Content starts
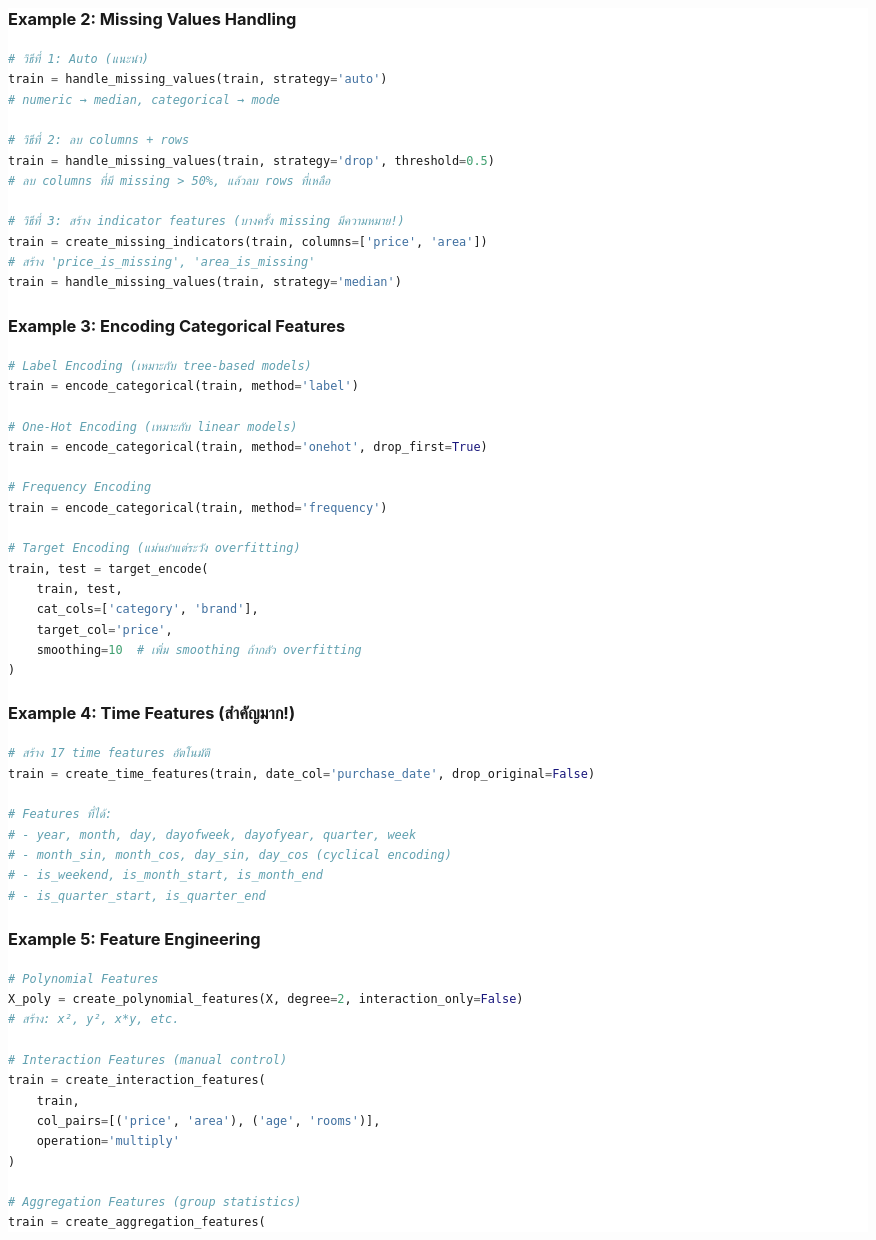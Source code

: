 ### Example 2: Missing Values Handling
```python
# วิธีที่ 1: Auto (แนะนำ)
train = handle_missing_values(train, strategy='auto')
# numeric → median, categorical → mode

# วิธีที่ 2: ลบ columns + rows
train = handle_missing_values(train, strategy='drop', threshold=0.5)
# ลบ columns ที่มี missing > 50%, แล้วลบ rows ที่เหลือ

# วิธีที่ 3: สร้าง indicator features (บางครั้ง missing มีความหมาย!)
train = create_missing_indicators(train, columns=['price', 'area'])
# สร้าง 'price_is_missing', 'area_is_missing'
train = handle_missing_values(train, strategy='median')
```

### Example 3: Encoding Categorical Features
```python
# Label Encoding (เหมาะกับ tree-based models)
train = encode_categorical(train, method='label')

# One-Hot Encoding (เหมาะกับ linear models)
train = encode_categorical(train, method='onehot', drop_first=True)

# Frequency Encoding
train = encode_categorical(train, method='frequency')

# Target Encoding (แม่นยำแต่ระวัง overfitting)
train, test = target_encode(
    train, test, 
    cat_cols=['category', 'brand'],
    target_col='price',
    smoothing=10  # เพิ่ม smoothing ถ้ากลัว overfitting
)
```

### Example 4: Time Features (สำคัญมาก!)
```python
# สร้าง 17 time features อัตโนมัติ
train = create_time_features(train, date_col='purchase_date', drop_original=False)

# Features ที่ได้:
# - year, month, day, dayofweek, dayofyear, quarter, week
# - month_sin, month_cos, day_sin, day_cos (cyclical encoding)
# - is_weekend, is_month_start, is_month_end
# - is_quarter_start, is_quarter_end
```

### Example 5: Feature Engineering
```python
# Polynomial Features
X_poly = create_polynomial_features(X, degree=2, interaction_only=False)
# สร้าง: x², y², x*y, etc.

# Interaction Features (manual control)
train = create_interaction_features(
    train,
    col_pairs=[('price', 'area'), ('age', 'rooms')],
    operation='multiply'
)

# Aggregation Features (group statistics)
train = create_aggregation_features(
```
Content ends
- [Work to complete]: Identify each line of the material where the word "median" shows up, and copy it.

- [Result of this task]:
# numeric → median, categorical → mode
train = handle_missing_values(train, strategy='median')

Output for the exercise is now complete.